What We Do

The United Way Movement

The first organization that evolved into United Way began in Denver in 1887. Leaders from the religious community along with volunteer citizens came together to respond to growing and more complex human needs. No longer could family members or neighbors alone informally deal with the growing health, housing, juvenile delinquency, mental health, and other needs that faced them. The response would have to be organized and collective.

An economic revolution had created unprecedented human need and required a revolutionary response which created United Way’s greatest value – Our ability to bring together individuals and institutions to respond to human need and potential – and it has lasted for 120 years!. It is what makes United Way relevant and unique.

Community Chests (and other forerunners of United Way) brought public officials, business leaders, religious leaders, organized labor, human service agencies and others together to identify and respond to the most pressing issues of the day. In the early to mid-1920’s human service agencies began raising money together through Community Chests to address issues. They raised more money at lower costs than previous less organized fund-raisers. In the 1950’s payroll deduction for workplace giving was created and the amount of money raised sky rocketed.

In 1970 local Community Chests, United Planning Councils, United Funds, Torch Drives, Crusades of Mercy, and others came together under one name and became, United Way. Today United Way is comprised of 1,400 locally independent organizations in the United States and 3,000 affiliated organizations in 44 countries around the world. There are 16 million donors in the U.S. investing almost $4 billion annually.

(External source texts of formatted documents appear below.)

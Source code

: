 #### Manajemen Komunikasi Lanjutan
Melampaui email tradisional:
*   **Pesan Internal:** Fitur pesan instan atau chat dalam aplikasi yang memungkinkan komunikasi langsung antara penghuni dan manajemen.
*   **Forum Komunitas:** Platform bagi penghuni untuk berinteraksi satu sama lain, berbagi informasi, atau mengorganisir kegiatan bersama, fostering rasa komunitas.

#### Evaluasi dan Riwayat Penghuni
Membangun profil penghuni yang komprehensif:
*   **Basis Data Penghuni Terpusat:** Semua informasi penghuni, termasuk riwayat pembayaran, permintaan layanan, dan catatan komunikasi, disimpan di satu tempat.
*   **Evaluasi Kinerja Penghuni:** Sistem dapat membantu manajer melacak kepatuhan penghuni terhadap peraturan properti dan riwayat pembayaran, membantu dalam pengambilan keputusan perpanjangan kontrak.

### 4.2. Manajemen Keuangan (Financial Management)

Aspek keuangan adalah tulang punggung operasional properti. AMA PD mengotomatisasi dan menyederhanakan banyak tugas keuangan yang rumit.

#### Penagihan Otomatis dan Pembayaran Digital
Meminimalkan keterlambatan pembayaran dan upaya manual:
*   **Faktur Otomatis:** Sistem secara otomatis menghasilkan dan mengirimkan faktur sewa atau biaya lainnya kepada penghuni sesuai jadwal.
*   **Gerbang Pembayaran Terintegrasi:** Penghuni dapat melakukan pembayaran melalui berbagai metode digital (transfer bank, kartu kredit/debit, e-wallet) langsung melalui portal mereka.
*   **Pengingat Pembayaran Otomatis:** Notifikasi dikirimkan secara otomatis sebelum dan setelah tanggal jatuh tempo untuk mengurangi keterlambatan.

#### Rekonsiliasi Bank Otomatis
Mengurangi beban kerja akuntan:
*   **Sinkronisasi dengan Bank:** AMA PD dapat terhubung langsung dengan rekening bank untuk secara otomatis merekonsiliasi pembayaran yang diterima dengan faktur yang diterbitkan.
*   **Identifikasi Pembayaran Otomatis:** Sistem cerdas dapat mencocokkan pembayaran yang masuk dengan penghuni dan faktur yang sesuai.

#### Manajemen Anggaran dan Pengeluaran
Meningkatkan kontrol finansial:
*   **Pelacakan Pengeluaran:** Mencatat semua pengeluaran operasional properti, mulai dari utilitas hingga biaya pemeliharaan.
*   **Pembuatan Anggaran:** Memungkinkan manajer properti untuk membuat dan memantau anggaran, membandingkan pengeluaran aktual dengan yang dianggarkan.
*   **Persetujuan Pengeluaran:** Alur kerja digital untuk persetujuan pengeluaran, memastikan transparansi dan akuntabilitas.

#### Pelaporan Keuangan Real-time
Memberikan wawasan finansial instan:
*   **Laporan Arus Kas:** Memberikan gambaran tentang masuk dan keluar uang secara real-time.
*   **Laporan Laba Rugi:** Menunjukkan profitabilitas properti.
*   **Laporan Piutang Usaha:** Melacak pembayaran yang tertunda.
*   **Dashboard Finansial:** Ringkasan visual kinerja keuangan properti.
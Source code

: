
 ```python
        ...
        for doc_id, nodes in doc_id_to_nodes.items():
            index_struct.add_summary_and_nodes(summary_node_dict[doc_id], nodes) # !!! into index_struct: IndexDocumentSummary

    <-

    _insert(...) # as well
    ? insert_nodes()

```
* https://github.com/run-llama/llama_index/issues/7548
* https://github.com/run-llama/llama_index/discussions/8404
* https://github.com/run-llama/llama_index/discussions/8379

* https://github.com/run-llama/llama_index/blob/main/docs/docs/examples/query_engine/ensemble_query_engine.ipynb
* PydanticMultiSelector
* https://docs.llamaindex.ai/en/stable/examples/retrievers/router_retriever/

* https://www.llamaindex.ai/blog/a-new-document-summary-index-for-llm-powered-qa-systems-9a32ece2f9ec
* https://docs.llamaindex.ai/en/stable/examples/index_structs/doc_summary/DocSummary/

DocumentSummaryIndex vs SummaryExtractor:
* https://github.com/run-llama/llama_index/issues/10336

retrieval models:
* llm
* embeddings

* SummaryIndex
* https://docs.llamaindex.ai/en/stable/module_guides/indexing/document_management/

United Way of Merced County

July 23, 1954 Merced United Givers, Inc. was incorporated and thus was the birth of United Way in Merced County. In 1961 the name was changed to Merced County United Fund, Inc. In 1974 it was changed to Merced Area United Way and in 1997 it became United Way of Merced County.

In the early days the organization represented the various charities for which it was raising funds. Through the years, the emphasis changed agency desires to donor desires. Additionally the funding shifted from supporting agencies to supporting selected programs of agencies.

An all volunteer committee of community representation review the applications of non-profit human care service agencies who are requesting funding for one of their programs. Then the agencies make a verbal presentation followed by questions from the committee. The committee then makes a funding recommendation to the Board of Directors for approval.

What United Way of Merced County Does for the Community

  • In summary United Way of Merced County works to improve lives by mobilizing the caring power of the community to foster health, education and financial stability. Major programs and initiatives include:
  • Provide financial support to worthy non-profit charities through cash awards and donor designated gifts. Help start up charities by acting as their fiscal agent until they are able to obtain their non-profit status with IRS. Collaborate and partner on non-profit charity projects and programs, Including providing training and meeting facilities.
  • Provide low-income families whose prescription drugs are not covered by insurance with discount cards that save them up to 75 % at most pharmacies.
  • Annually operate a free income tax service for low income families that provides them with tax credits (funds in addition to withholding) to improve their economic stability.
  • Implement a great family fun day with the annual Red Nose event where families can enjoy a Happy, Fun family event. 
  • House and staff the Merced Site of the Central California Regional Obesity Prevention Program that works with schools, government and other interested parties to improve children’s diets and provide them with greater physical activity opportunities.
  • House and staff the Merced Site of Building Healthy Communities, a ten-year project of The California Endowment, to establish places where children are healthy, safe and ready to learn in four low-income communities of Merced County (Planada, Le Grand, South Merced and Beachwood/Franklin).
  • Chair the local board of the national Emergency Food and Shelter Program that distributes federal funds to local providers of emergency food and emergency shelter.
  • Work closely with the Merced County Food Bank and the many emergency food pantries to assure adequate, nutritious food for those in need.
  • House and staff H2H program for chronic homeless persons.